Requirement:
Return each line of the records holding the string "approach".

★ ★ ★

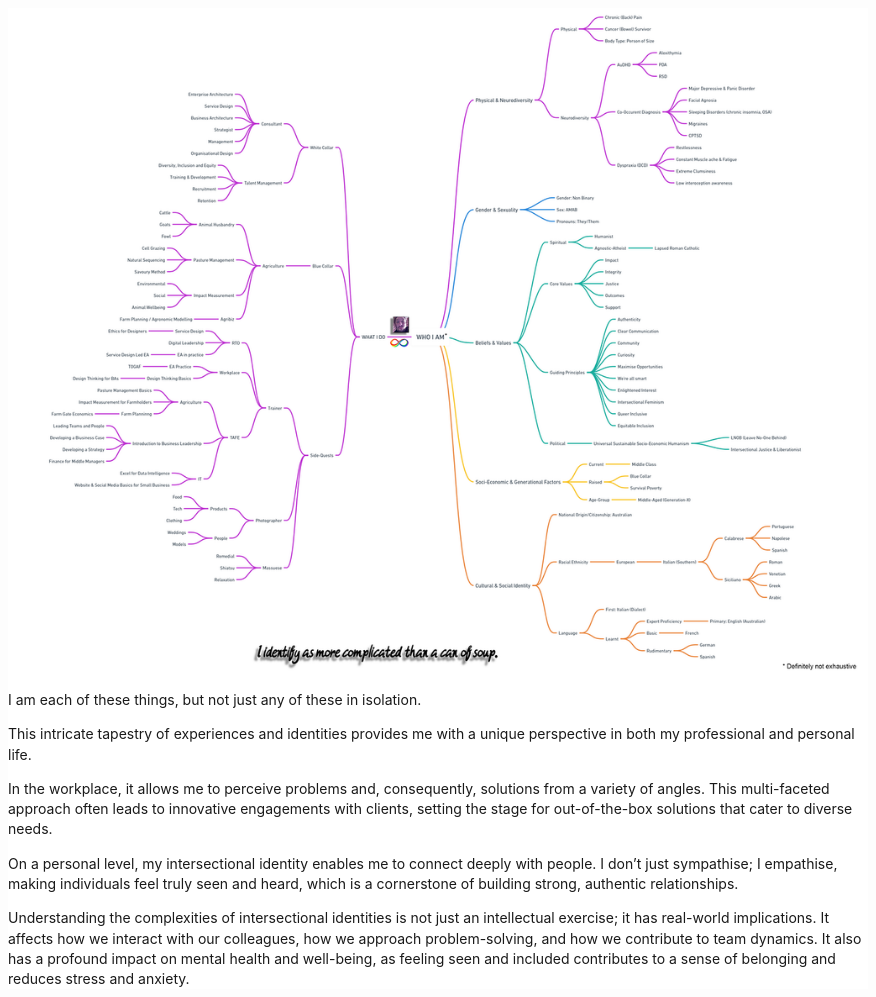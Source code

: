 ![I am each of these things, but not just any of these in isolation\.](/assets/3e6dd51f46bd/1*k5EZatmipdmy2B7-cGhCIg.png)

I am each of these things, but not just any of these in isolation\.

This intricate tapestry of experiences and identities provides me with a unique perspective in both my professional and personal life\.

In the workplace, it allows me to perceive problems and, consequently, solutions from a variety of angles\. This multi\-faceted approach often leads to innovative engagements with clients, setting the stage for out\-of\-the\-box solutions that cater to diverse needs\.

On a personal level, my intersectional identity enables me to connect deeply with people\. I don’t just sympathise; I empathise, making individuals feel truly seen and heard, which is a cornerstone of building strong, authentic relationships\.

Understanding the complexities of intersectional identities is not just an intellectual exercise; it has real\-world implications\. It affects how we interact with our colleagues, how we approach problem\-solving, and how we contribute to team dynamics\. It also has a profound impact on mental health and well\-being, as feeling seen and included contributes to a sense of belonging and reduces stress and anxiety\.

★ ★ ★

Exercise answer:
In the workplace, it allows me to perceive problems and, consequently, solutions from a variety of angles\. This multi\-faceted approach often leads to innovative engagements with clients, setting the stage for out\-of\-the\-box solutions that cater to diverse needs\.
Understanding the complexities of intersectional identities is not just an intellectual exercise; it has real\-world implications\. It affects how we interact with our colleagues, how we approach problem\-solving, and how we contribute to team dynamics\. It also has a profound impact on mental health and well\-being, as feeling seen and included contributes to a sense of belonging and reduces stress and anxiety\.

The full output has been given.